[Entries taken from a collection]

---+---

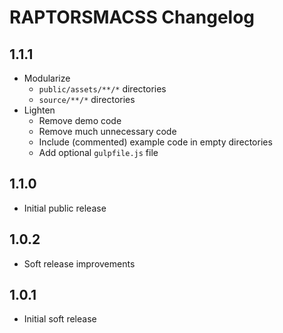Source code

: <!-- CHANGELOG.md -->

RAPTORSMACSS Changelog
==========================================================================

## 1.1.1
- Modularize
  + `public/assets/**/*` directories
  + `source/**/*` directories
- Lighten
  + Remove demo code
  + Remove much unnecessary code
  + Include (commented) example code in empty directories
  + Add optional `gulpfile.js` file

## 1.1.0
- Initial public release

## 1.0.2
- Soft release improvements

## 1.0.1
- Initial soft release
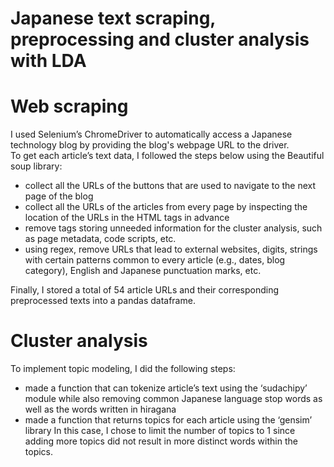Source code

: # Japanese text scraping, preprocessing and cluster analysis with LDA
# Web scraping

I used Selenium’s ChromeDriver to automatically access a Japanese technology blog by providing the blog's webpage URL to the driver.  
To get each article’s text data, I followed the steps below using the Beautiful soup library:
- collect all the URLs of the buttons that are used to navigate to the next page of the blog
- collect all the URLs of the articles from every page by inspecting the location of the URLs in the HTML tags in advance
- remove tags storing unneeded information for the cluster analysis, such as page metadata, code scripts, etc.
- using regex, remove URLs that lead to external websites, digits, strings with certain patterns common to every article (e.g., dates, blog category), English and Japanese punctuation marks, etc.    

Finally, I stored a total of 54 article URLs and their corresponding preprocessed texts into a pandas dataframe. 
 
# Cluster analysis 

To implement topic modeling, I did the following steps:
- made a function that can tokenize article’s text using the ‘sudachipy’ module while also removing common Japanese language stop words as well as the words written in hiragana
- made a function that returns topics for each article using the ‘gensim’ library
In this case, I chose to limit the number of topics to 1 since adding more topics did not result in more distinct words within the topics.
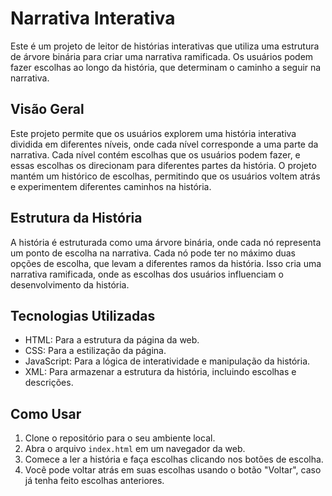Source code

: # Narrativa Interativa

Este é um projeto de leitor de histórias interativas que utiliza uma estrutura de árvore binária para criar uma narrativa ramificada. Os usuários podem fazer escolhas ao longo da história, que determinam o caminho a seguir na narrativa.

## Visão Geral

Este projeto permite que os usuários explorem uma história interativa dividida em diferentes níveis, onde cada nível corresponde a uma parte da narrativa. Cada nível contém escolhas que os usuários podem fazer, e essas escolhas os direcionam para diferentes partes da história. O projeto mantém um histórico de escolhas, permitindo que os usuários voltem atrás e experimentem diferentes caminhos na história.

## Estrutura da História

A história é estruturada como uma árvore binária, onde cada nó representa um ponto de escolha na narrativa. Cada nó pode ter no máximo duas opções de escolha, que levam a diferentes ramos da história. Isso cria uma narrativa ramificada, onde as escolhas dos usuários influenciam o desenvolvimento da história.

## Tecnologias Utilizadas

- HTML: Para a estrutura da página da web.
- CSS: Para a estilização da página.
- JavaScript: Para a lógica de interatividade e manipulação da história.
- XML: Para armazenar a estrutura da história, incluindo escolhas e descrições.

## Como Usar

1. Clone o repositório para o seu ambiente local.
2. Abra o arquivo `index.html` em um navegador da web.
3. Comece a ler a história e faça escolhas clicando nos botões de escolha.
4. Você pode voltar atrás em suas escolhas usando o botão "Voltar", caso já tenha feito escolhas anteriores.
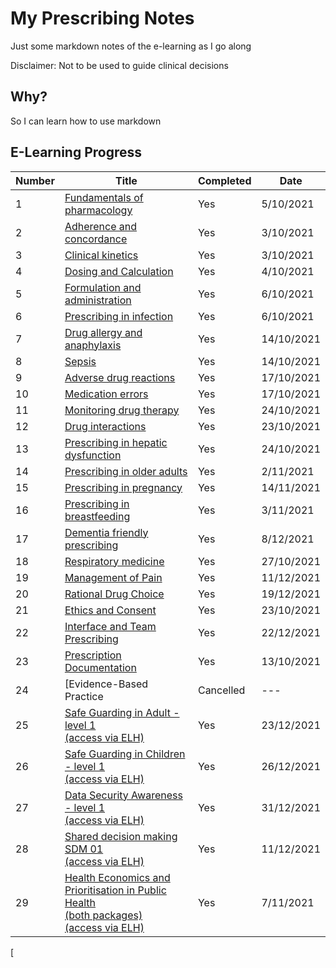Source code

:# My Prescribing Notes

Just some markdown notes of the e-learning as I go along

Disclaimer: Not to be used to guide clinical decisions

## Why?

So I can learn how to use markdown

## E-Learning Progress

| Number | Title | Completed | Date  |
| --- | --- | --- | --- |
| 1 | [Fundamentals of pharmacology](01_Fundamentals_of_Pharmacology.md) | Yes | 5/10/2021 |
| 2 | [Adherence and concordance](02_Adherence&Concordance.md) | Yes | 3/10/2021 |
| 3 | [Clinical kinetics](03_Clinical_Kinetics.md) | Yes | 3/10/2021 |
| 4 | [Dosing and Calculation](04_Dosing&Calcs.md) | Yes | 4/10/2021 |
| 5 | [Formulation and administration](05_Formulation&Administration.md) | Yes | 6/10/2021 |
| 6 | [Prescribing in infection](06_Prescribing_in_infection.md) | Yes | 6/10/2021 |
| 7 | [Drug allergy and anaphylaxis](07_Allergy&Anaphylaxis.md) | Yes | 14/10/2021 |
| 8 | [Sepsis](08_Sepsis.md) | Yes | 14/10/2021 |
| 9 | [Adverse drug reactions](09_Adverse_Drug_Reactions.md) | Yes | 17/10/2021 |
| 10 | [Medication errors](10_medication_errors.md) | Yes | 17/10/2021 |
| 11 | [Monitoring drug therapy](11_Drug_Monitoring.md) | Yes | 24/10/2021 |
| 12 | [Drug interactions](12_Interactions.md) | Yes | 23/10/2021 |
| 13 | [Prescribing in hepatic dysfunction](13_Hepatic_Dysfunction.md) | Yes | 24/10/2021 |
| 14 | [Prescribing in older adults](14_Prescribing_in_older_adults.md) | Yes | 2/11/2021 |
| 15 | [Prescribing in pregnancy](15_Prescribing_in_pregnancy.md) | Yes | 14/11/2021 |
| 16 | [Prescribing in breastfeeding](16_prescribing_in_breastfeeding.md) | Yes | 3/11/2021 |
| 17 | [Dementia friendly prescribing](17_Dementia_friendly.md) | Yes | 8/12/2021 |
| 18 | [Respiratory medicine](18_Respiratory_Medicine.md) | Yes | 27/10/2021 |
| 19 | [Management of Pain](19_Pain.md) | Yes | 11/12/2021 |
| 20 | [Rational Drug Choice](20_Rational_Drug_Choice.md) | Yes | 19/12/2021 |
| 21 | [Ethics and Consent]() | Yes | 23/10/2021 |
| 22 | [Interface and Team Prescribing]() | Yes | 22/12/2021 |
| 23 | [Prescription Documentation]() | Yes | 13/10/2021 |
| 24 | [Evidence-Based Practice | Cancelled | --- |
| 25 | [Safe Guarding in Adult -level 1<br>(access via ELH)]() | Yes | 23/12/2021 |
| 26 | [Safe Guarding in Children - level 1<br>(access via ELH)]() | Yes | 26/12/2021 |
| 27 | [Data Security Awareness - level 1<br>(access via ELH)]() | Yes | 31/12/2021 |
| 28 | [Shared decision making SDM 01<br>(access via ELH)]() | Yes | 11/12/2021 |
| 29 | [Health Economics and Prioritisation in Public Health<br>(both packages)<br>(access via ELH)]() | Yes | 7/11/2021 |
[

---+---

WORK INSTRUCTIONS: Drop the pictures and reproduce the rest of the data exactly.

EXERCISE ANSWER:
Source code

: <!-- CHANGELOG.md -->

RAPTORSMACSS Changelog
==========================================================================

## 1.1.1
- Modularize
  + `public/assets/**/*` directories
  + `source/**/*` directories
- Lighten
  + Remove demo code
  + Remove much unnecessary code
  + Include (commented) example code in empty directories
  + Add optional `gulpfile.js` file

## 1.1.0
- Initial public release

## 1.0.2
- Soft release improvements

## 1.0.1
- Initial soft release
Source code

: # Japanese text scraping, preprocessing and cluster analysis with LDA
# Web scraping

I used Selenium’s ChromeDriver to automatically access a Japanese technology blog by providing the blog's webpage URL to the driver.  
To get each article’s text data, I followed the steps below using the Beautiful soup library:
- collect all the URLs of the buttons that are used to navigate to the next page of the blog
- collect all the URLs of the articles from every page by inspecting the location of the URLs in the HTML tags in advance
- remove tags storing unneeded information for the cluster analysis, such as page metadata, code scripts, etc.
- using regex, remove URLs that lead to external websites, digits, strings with certain patterns common to every article (e.g., dates, blog category), English and Japanese punctuation marks, etc.    

Finally, I stored a total of 54 article URLs and their corresponding preprocessed texts into a pandas dataframe. 
 
# Cluster analysis 

To implement topic modeling, I did the following steps:
- made a function that can tokenize article’s text using the ‘sudachipy’ module while also removing common Japanese language stop words as well as the words written in hiragana
- made a function that returns topics for each article using the ‘gensim’ library
In this case, I chose to limit the number of topics to 1 since adding more topics did not result in more distinct words within the topics.
Source code

: # Narrativa Interativa

Este é um projeto de leitor de histórias interativas que utiliza uma estrutura de árvore binária para criar uma narrativa ramificada. Os usuários podem fazer escolhas ao longo da história, que determinam o caminho a seguir na narrativa.

## Visão Geral

Este projeto permite que os usuários explorem uma história interativa dividida em diferentes níveis, onde cada nível corresponde a uma parte da narrativa. Cada nível contém escolhas que os usuários podem fazer, e essas escolhas os direcionam para diferentes partes da história. O projeto mantém um histórico de escolhas, permitindo que os usuários voltem atrás e experimentem diferentes caminhos na história.

## Estrutura da História

A história é estruturada como uma árvore binária, onde cada nó representa um ponto de escolha na narrativa. Cada nó pode ter no máximo duas opções de escolha, que levam a diferentes ramos da história. Isso cria uma narrativa ramificada, onde as escolhas dos usuários influenciam o desenvolvimento da história.

## Tecnologias Utilizadas

- HTML: Para a estrutura da página da web.
- CSS: Para a estilização da página.
- JavaScript: Para a lógica de interatividade e manipulação da história.
- XML: Para armazenar a estrutura da história, incluindo escolhas e descrições.

## Como Usar

1. Clone o repositório para o seu ambiente local.
2. Abra o arquivo `index.html` em um navegador da web.
3. Comece a ler a história e faça escolhas clicando nos botões de escolha.
4. Você pode voltar atrás em suas escolhas usando o botão "Voltar", caso já tenha feito escolhas anteriores.
Source code

:# My Prescribing Notes

Just some markdown notes of the e-learning as I go along

Disclaimer: Not to be used to guide clinical decisions

## Why?

So I can learn how to use markdown

## E-Learning Progress

| Number | Title | Completed | Date  |
| --- | --- | --- | --- |
| 1 | [Fundamentals of pharmacology](01_Fundamentals_of_Pharmacology.md) | Yes | 5/10/2021 |
| 2 | [Adherence and concordance](02_Adherence&Concordance.md) | Yes | 3/10/2021 |
| 3 | [Clinical kinetics](03_Clinical_Kinetics.md) | Yes | 3/10/2021 |
| 4 | [Dosing and Calculation](04_Dosing&Calcs.md) | Yes | 4/10/2021 |
| 5 | [Formulation and administration](05_Formulation&Administration.md) | Yes | 6/10/2021 |
| 6 | [Prescribing in infection](06_Prescribing_in_infection.md) | Yes | 6/10/2021 |
| 7 | [Drug allergy and anaphylaxis](07_Allergy&Anaphylaxis.md) | Yes | 14/10/2021 |
| 8 | [Sepsis](08_Sepsis.md) | Yes | 14/10/2021 |
| 9 | [Adverse drug reactions](09_Adverse_Drug_Reactions.md) | Yes | 17/10/2021 |
| 10 | [Medication errors](10_medication_errors.md) | Yes | 17/10/2021 |
| 11 | [Monitoring drug therapy](11_Drug_Monitoring.md) | Yes | 24/10/2021 |
| 12 | [Drug interactions](12_Interactions.md) | Yes | 23/10/2021 |
| 13 | [Prescribing in hepatic dysfunction](13_Hepatic_Dysfunction.md) | Yes | 24/10/2021 |
| 14 | [Prescribing in older adults](14_Prescribing_in_older_adults.md) | Yes | 2/11/2021 |
| 15 | [Prescribing in pregnancy](15_Prescribing_in_pregnancy.md) | Yes | 14/11/2021 |
| 16 | [Prescribing in breastfeeding](16_prescribing_in_breastfeeding.md) | Yes | 3/11/2021 |
| 17 | [Dementia friendly prescribing](17_Dementia_friendly.md) | Yes | 8/12/2021 |
| 18 | [Respiratory medicine](18_Respiratory_Medicine.md) | Yes | 27/10/2021 |
| 19 | [Management of Pain](19_Pain.md) | Yes | 11/12/2021 |
| 20 | [Rational Drug Choice](20_Rational_Drug_Choice.md) | Yes | 19/12/2021 |
| 21 | [Ethics and Consent]() | Yes | 23/10/2021 |
| 22 | [Interface and Team Prescribing]() | Yes | 22/12/2021 |
| 23 | [Prescription Documentation]() | Yes | 13/10/2021 |
| 24 | [Evidence-Based Practice | Cancelled | --- |
| 25 | [Safe Guarding in Adult -level 1<br>(access via ELH)]() | Yes | 23/12/2021 |
| 26 | [Safe Guarding in Children - level 1<br>(access via ELH)]() | Yes | 26/12/2021 |
| 27 | [Data Security Awareness - level 1<br>(access via ELH)]() | Yes | 31/12/2021 |
| 28 | [Shared decision making SDM 01<br>(access via ELH)]() | Yes | 11/12/2021 |
| 29 | [Health Economics and Prioritisation in Public Health<br>(both packages)<br>(access via ELH)]() | Yes | 7/11/2021 |
[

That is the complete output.